- _Problem description_: When you reach the line containing "### Ongoing Features" in the entries below, start writing out each line exactly, and stop after the line containing "- [ ] Comment system".

Stored dataset items:
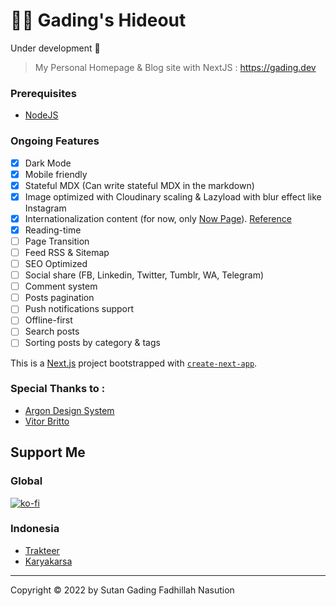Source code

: # 👨‍💻 Gading's Hideout
Under development 🚧

> My Personal Homepage & Blog site with NextJS : https://gading.dev

### Prerequisites
- [NodeJS](https://nodejs.org/en/download/)

### Ongoing Features
- [x] Dark Mode
- [x] Mobile friendly
- [x] Stateful MDX (Can write stateful MDX in the markdown)
- [x] Image optimized with Cloudinary scaling & Lazyload with blur effect like Instagram
- [x] Internationalization content (for now, only [Now Page](https://gading.dev/now)). [Reference](https://nextjs.org/docs/advanced-features/i18n-routing#dynamic-routes-and-getstaticprops-pages)
- [x] Reading-time
- [ ] Page Transition
- [ ] Feed RSS & Sitemap
- [ ] SEO Optimized
- [ ] Social share (FB, Linkedin, Twitter, Tumblr, WA, Telegram)
- [ ] Comment system
- [ ] Posts pagination
- [ ] Push notifications support
- [ ] Offline-first
- [ ] Search posts
- [ ] Sorting posts by category & tags

This is a [Next.js](https://nextjs.org/) project bootstrapped with [`create-next-app`](https://github.com/vercel/next.js/tree/canary/packages/create-next-app).

### Special Thanks to :
- [Argon Design System](https://demos.creative-tim.com/vue-argon-design-system)
- [Vitor Britto](https://github.com/vitorbritto/forcefiles/blob/f0e32299138348247bd2f6ccb3dd51683fa761fd/scripts/initpost.sh)

## Support Me
### Global
[![ko-fi](https://www.ko-fi.com/img/githubbutton_sm.svg)](https://ko-fi.com/B0B71P7PB)
### Indonesia
- [Trakteer](https://trakteer.id/sutanlab)
- [Karyakarsa](https://karyakarsa.com/sutanlab)

* * *

Copyright © 2022 by Sutan Gading Fadhillah Nasution
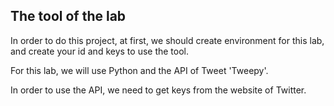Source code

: <!--title={lab tool}-->

## The tool of the lab

In order to do this project, at first, we should create environment for this lab, and create your id and keys to use the tool.

For this lab, we will use Python and the API of Tweet 'Tweepy'. 

In order to use the API, we need to get keys from the website of Twitter.


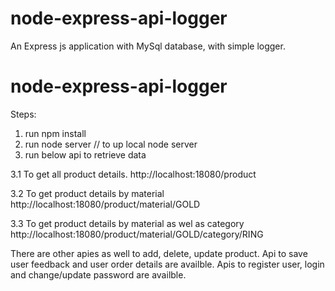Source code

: # node-express-api-logger
An Express js application with MySql database, with simple logger.
# node-express-api-logger

Steps: 
1. run npm install
2. run node server // to up local node server 
3. run below api to retrieve data

  3.1 To get all product details. http://localhost:18080/product

  3.2 To get product details by material http://localhost:18080/product/material/GOLD

  3.3 To get product details by material as wel as category http://localhost:18080/product/material/GOLD/category/RING

 
There are other apies as well to add, delete, update product.
Api to save user feedback and user order details are availble.
Apis to register user, login and change/update password are availble.

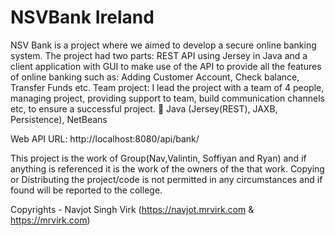 # NSVBank Ireland
NSV Bank is a project where we aimed to develop a secure online banking system. The project had two parts: REST API using Jersey in Java and a client application with GUI to make use of the API to provide all the features of online banking such as: Adding Customer Account, Check balance, Transfer Funds etc.
Team project: I lead the project with a team of 4 people, managing project, providing support to team, build communication channels etc, to ensure a successful project.
	Java (Jersey(REST), JAXB, Persistence), NetBeans

Web API URL: http://localhost:8080/api/bank/

This project is the work of Group(Nav,Valintin, Soffiyan and Ryan) and if anything is referenced it is the work of the owners of the that work. Copying or Distributing the project/code is not permitted in any circumstances and if found will be reported to the college.


Copyrights - Navjot Singh Virk (https://navjot.mrvirk.com & https://mrvirk.com)
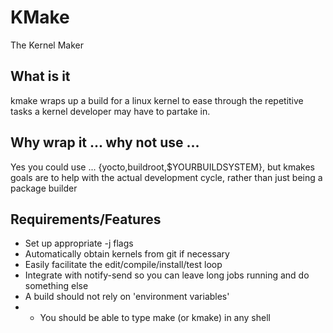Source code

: # KMake
The Kernel Maker

## What is it
kmake wraps up a build for a linux kernel to ease through the repetitive tasks a kernel developer may have to partake in.

## Why wrap it ... why not use ...

Yes you could use ... {yocto,buildroot,$YOURBUILDSYSTEM},
but kmakes goals are to help with the actual development cycle, rather than just being a package builder

## Requirements/Features

* Set up appropriate -j flags
* Automatically obtain kernels from git if necessary
* Easily facilitate the edit/compile/install/test loop
* Integrate with notify-send so you can leave long jobs running and do something else
* A build should not rely on 'environment variables'
* * You should be able to type make (or kmake) in any shell

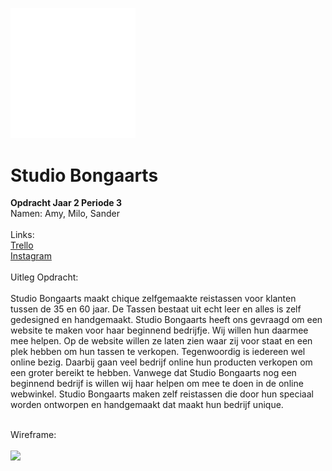 <img src="images/studiobongaartslogo.png" width="200"> <!--Logo--> 

# Studio Bongaarts
**Opdracht Jaar 2 Periode 3**<br>
Namen: Amy, Milo, Sander
<br><br>
Links:<br>
[Trello](https://trello.com/b/hSE76ovZ/planning-backlog-studio-bongaarts)<br>
[Instagram](https://www.instagram.com/studiobongaarts/)
<br><br>
Uitleg Opdracht:<br><br>
Studio Bongaarts maakt chique zelfgemaakte reistassen voor klanten tussen de 35 en 60 jaar. De Tassen bestaat uit echt leer en alles is zelf gedesigned en handgemaakt.
Studio Bongaarts heeft ons gevraagd om een website te maken voor haar beginnend bedrijfje. Wij willen hun  daarmee mee helpen. Op de website willen ze laten zien waar zij voor staat en een plek hebben om hun  tassen te verkopen. Tegenwoordig is iedereen wel online bezig. Daarbij gaan veel bedrijf online hun producten verkopen om een groter bereikt te hebben.
Vanwege dat Studio Bongaarts nog een beginnend bedrijf is willen wij haar helpen om mee te doen in de online webwinkel. 
Studio Bongaarts maken zelf reistassen die door hun speciaal worden ontworpen en handgemaakt dat maakt hun bedrijf unique.

<br>
Wireframe: 
<br><br>
<img src="images/wireframe.png"> <!--Wireframe-->
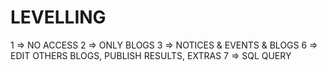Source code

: # LEVELLING
1 => NO ACCESS
2 => ONLY BLOGS
3 => NOTICES & EVENTS & BLOGS
6 => EDIT OTHERS BLOGS, PUBLISH RESULTS, EXTRAS
7 => SQL QUERY
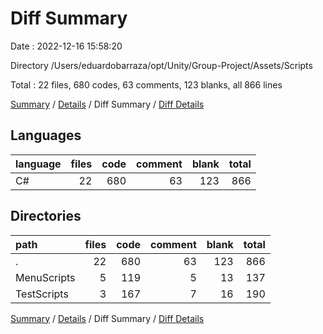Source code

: # Diff Summary

Date : 2022-12-16 15:58:20

Directory /Users/eduardobarraza/opt/Unity/Group-Project/Assets/Scripts

Total : 22 files,  680 codes, 63 comments, 123 blanks, all 866 lines

[Summary](results.md) / [Details](details.md) / Diff Summary / [Diff Details](diff-details.md)

## Languages
| language | files | code | comment | blank | total |
| :--- | ---: | ---: | ---: | ---: | ---: |
| C# | 22 | 680 | 63 | 123 | 866 |

## Directories
| path | files | code | comment | blank | total |
| :--- | ---: | ---: | ---: | ---: | ---: |
| . | 22 | 680 | 63 | 123 | 866 |
| MenuScripts | 5 | 119 | 5 | 13 | 137 |
| TestScripts | 3 | 167 | 7 | 16 | 190 |

[Summary](results.md) / [Details](details.md) / Diff Summary / [Diff Details](diff-details.md)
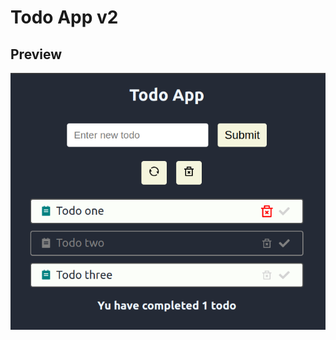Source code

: # Todo App v2

## Preview

<img src="https://raw.githubusercontent.com/Borys-Mch/24-todo-app-v2/master/preview.png" alt="Displaying preview.png">
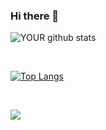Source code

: ### Hi there 👋

<p align="center">

![YOUR github stats](https://github-readme-stats.vercel.app/api?username=Thialy-Pessoa)

<br>

[![Top Langs](https://github-readme-stats.vercel.app/api/top-langs/?username=Thialy-Pessoa&layout=compact&theme=graywhite)](https://www.linkedin.com/in/thialy-pessoa-b12139b2/)

<br>

[<img src="https://img.shields.io/badge/linkedin-%230077B5.svg?&style=for-the-badge&logo=linkedin&logoColor=white" />](www.linkedin.com/in/thialy-pessoa-b12139b2/)

</p>
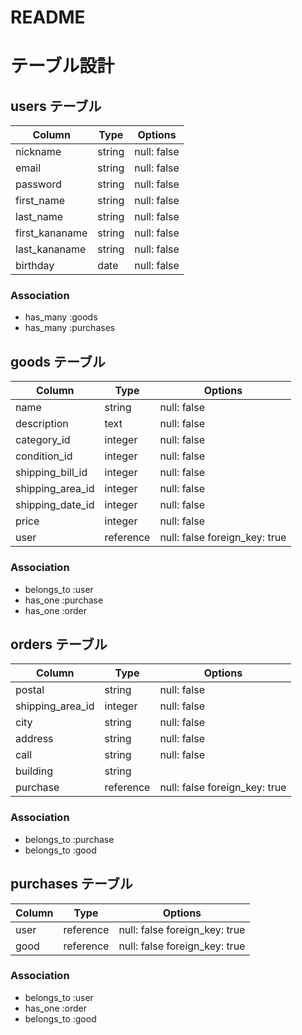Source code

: # README

# テーブル設計

## users テーブル

| Column          | Type      | Options     |
| --------        | ------    | ----------- |
| nickname        | string    | null: false |
| email           | string    | null: false |
| password        | string    | null: false |
| first_name      | string    | null: false |
| last_name       | string    | null: false |
| first_kananame  | string    | null: false |
| last_kananame   | string    | null: false |
| birthday        | date      | null: false |

### Association

- has_many :goods
- has_many :purchases

## goods テーブル

| Column          | Type      | Options                      |
| --------        | ------    | -----------                  |
| name            | string    | null: false                  |
| description     | text      | null: false                  |
| category_id     | integer   | null: false                  |
| condition_id    | integer   | null: false                  |
| shipping_bill_id| integer   | null: false                  |
| shipping_area_id| integer   | null: false                  |
| shipping_date_id| integer   | null: false                  |
| price           | integer   | null: false                  |
| user            | reference | null: false foreign_key: true|



### Association

- belongs_to :user
- has_one :purchase
- has_one :order



## orders テーブル

| Column          | Type      | Options                      |
| --------        | ------    | -----------                  |
| postal          | string    | null: false                  |
|shipping_area_id | integer   | null: false                  |
| city            | string    | null: false                  |
| address         | string    | null: false                  |
| call            | string    | null: false                  |
| building        | string    |                              |
| purchase        | reference | null: false foreign_key: true|

### Association

- belongs_to :purchase
- belongs_to :good

## purchases テーブル

| Column          | Type      | Options                      |
| --------        | ------    | -----------------------------|
| user            | reference | null: false foreign_key: true|
| good            | reference | null: false foreign_key: true|

### Association

- belongs_to :user
- has_one :order
- belongs_to :good

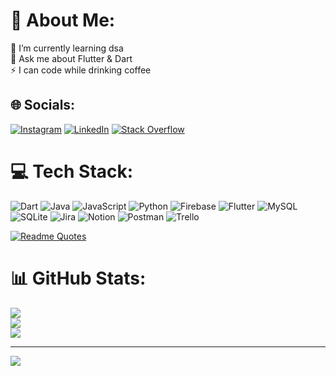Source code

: # 💫 About Me:
🌱 I’m currently learning dsa<br>💬 Ask me about Flutter & Dart<br>⚡ I can code while drinking coffee


## 🌐 Socials:
[![Instagram](https://img.shields.io/badge/Instagram-%23E4405F.svg?logo=Instagram&logoColor=white)](https://instagram.com/uvais_mohammad___) [![LinkedIn](https://img.shields.io/badge/LinkedIn-%230077B5.svg?logo=linkedin&logoColor=white)](https://linkedin.com/in/uvaismohammad) [![Stack Overflow](https://img.shields.io/badge/-Stackoverflow-FE7A16?logo=stack-overflow&logoColor=white)](https://stackoverflow.com/users/14167431) 

# 💻 Tech Stack:
![Dart](https://img.shields.io/badge/dart-%230175C2.svg?style=for-the-badge&logo=dart&logoColor=white) ![Java](https://img.shields.io/badge/java-%23ED8B00.svg?style=for-the-badge&logo=java&logoColor=white) ![JavaScript](https://img.shields.io/badge/javascript-%23323330.svg?style=for-the-badge&logo=javascript&logoColor=%23F7DF1E) ![Python](https://img.shields.io/badge/python-3670A0?style=for-the-badge&logo=python&logoColor=ffdd54) ![Firebase](https://img.shields.io/badge/firebase-%23039BE5.svg?style=for-the-badge&logo=firebase) ![Flutter](https://img.shields.io/badge/Flutter-%2302569B.svg?style=for-the-badge&logo=Flutter&logoColor=white) ![MySQL](https://img.shields.io/badge/mysql-%2300f.svg?style=for-the-badge&logo=mysql&logoColor=white) ![SQLite](https://img.shields.io/badge/sqlite-%2307405e.svg?style=for-the-badge&logo=sqlite&logoColor=white) ![Jira](https://img.shields.io/badge/jira-%230A0FFF.svg?style=for-the-badge&logo=jira&logoColor=white) ![Notion](https://img.shields.io/badge/Notion-%23000000.svg?style=for-the-badge&logo=notion&logoColor=white) ![Postman](https://img.shields.io/badge/Postman-FF6C37?style=for-the-badge&logo=postman&logoColor=white) ![Trello](https://img.shields.io/badge/Trello-%23026AA7.svg?style=for-the-badge&logo=Trello&logoColor=white)

[![Readme Quotes](https://quotes-github-readme.vercel.app/api?type=horizontal&theme=dark)](https://github.com/piyushsuthar/github-readme-quotes)

# 📊 GitHub Stats:
![](https://github-readme-stats.vercel.app/api?username=Uvais-Mohammad&theme=dark&hide_border=false&include_all_commits=false&count_private=false)<br/>
![](https://github-readme-streak-stats.herokuapp.com/?user=Uvais-Mohammad&theme=dark&hide_border=false)<br/>
![](https://github-readme-stats.vercel.app/api/top-langs/?username=Uvais-Mohammad&theme=dark&hide_border=false&include_all_commits=false&count_private=false&layout=compact)

---
[![](https://visitcount.itsvg.in/api?id=Uvais-Mohammad&icon=0&color=0)](https://visitcount.itsvg.in)

<!-- Proudly created with GPRM ( https://gprm.itsvg.in ) -->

- _The completed task_:
### Ongoing Features
- [x] Dark Mode
- [x] Mobile friendly
- [x] Stateful MDX (Can write stateful MDX in the markdown)
- [x] Image optimized with Cloudinary scaling & Lazyload with blur effect like Instagram
- [x] Internationalization content (for now, only [Now Page](https://gading.dev/now)). [Reference](https://nextjs.org/docs/advanced-features/i18n-routing#dynamic-routes-and-getstaticprops-pages)
- [x] Reading-time
- [ ] Page Transition
- [ ] Feed RSS & Sitemap
- [ ] SEO Optimized
- [ ] Social share (FB, Linkedin, Twitter, Tumblr, WA, Telegram)
- [ ] Comment system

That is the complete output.